▶ **What to produce**: Nothing other than the lines from the one containing "- Naviagtor" through the last line of the data below should be output, each reproduced exactly.

Start of Recorded information

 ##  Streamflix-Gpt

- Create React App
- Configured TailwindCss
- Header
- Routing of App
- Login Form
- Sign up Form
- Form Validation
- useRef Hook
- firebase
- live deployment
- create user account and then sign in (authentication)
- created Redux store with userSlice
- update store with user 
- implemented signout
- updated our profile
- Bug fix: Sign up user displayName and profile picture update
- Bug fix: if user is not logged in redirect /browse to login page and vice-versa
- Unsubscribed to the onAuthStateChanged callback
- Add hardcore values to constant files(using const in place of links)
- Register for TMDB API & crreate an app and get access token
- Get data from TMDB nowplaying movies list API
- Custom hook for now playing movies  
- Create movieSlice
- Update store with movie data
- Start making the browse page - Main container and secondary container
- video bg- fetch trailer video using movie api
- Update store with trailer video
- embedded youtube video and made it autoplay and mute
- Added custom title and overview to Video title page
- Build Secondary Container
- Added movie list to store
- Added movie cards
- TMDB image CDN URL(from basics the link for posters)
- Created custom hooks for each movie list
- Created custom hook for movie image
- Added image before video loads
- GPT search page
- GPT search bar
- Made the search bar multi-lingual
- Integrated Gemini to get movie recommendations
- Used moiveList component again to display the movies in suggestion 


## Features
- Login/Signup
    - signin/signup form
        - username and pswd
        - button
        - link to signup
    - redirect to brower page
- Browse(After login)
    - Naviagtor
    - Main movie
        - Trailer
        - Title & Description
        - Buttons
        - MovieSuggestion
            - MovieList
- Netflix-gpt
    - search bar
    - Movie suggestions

End of Recorded information

▶ **Your solution**:
    - Naviagtor
    - Main movie
        - Trailer
        - Title & Description
        - Buttons
        - MovieSuggestion
            - MovieList
- Netflix-gpt
    - search bar
    - Movie suggestions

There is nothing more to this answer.